The kidney filters approximately 25,000 mmols of Na daily and it is essential to reabsorb > 99% of the filtered load to maintain circulating blood volume and BP. This is even more critical in hot and dry environments in Africa where salt is a scarce resource. It is highly heritable, with considerable differences in Africans when compared with Europeans. Na is reabsorbed along the entire nephron, and the Epithelial Na Channel (ENaC) is the final regulator making it an attractive candidate gene.

In South Africa a variant of the beta ENaC (SCNN1B) (R563Q) causes low renin/low aldosterone RHT (a Liddle variant) in 6% of Blacks in urban South Africa and responds to treatment with amiloride. However, this variant is present in 20% of the indigenous Khoisan people of the Kalahari, and not associated with hypertension in their rural desert environment where access to salt is scarce.

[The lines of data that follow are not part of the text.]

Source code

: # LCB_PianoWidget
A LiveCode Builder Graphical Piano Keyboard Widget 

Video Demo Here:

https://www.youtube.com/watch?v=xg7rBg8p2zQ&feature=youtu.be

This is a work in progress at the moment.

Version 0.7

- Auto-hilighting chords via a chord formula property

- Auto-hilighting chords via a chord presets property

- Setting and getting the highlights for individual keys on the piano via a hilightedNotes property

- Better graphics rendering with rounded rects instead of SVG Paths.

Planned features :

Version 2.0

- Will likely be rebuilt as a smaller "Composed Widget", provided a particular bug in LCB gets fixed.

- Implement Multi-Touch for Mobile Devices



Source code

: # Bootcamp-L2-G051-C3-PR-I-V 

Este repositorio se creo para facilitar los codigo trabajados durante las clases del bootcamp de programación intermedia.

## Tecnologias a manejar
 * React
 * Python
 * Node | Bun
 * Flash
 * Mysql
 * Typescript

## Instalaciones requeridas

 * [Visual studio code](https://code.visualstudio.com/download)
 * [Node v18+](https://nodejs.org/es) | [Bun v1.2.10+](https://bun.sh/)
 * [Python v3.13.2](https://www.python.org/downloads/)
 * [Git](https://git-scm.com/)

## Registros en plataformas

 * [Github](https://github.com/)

Furthermore GRK-4 regulates Na reabsorbtion in the proximal tubule, and variants are associated with low renin hypertension, impaired Na excretion and response to Na restriction. These variants are highly prevalent in South African black population compared to whites.

Primary aldosteronism due to adrenal hyperplasia with low renin and elevated aldosterone is also more common in African Americans, but few data is available from Africa.

These observations suggest a more physiological approach to treatment of low renin resistant hypertension in Africans with spironolactone and amiloride dependent on renin and aldosterone levels.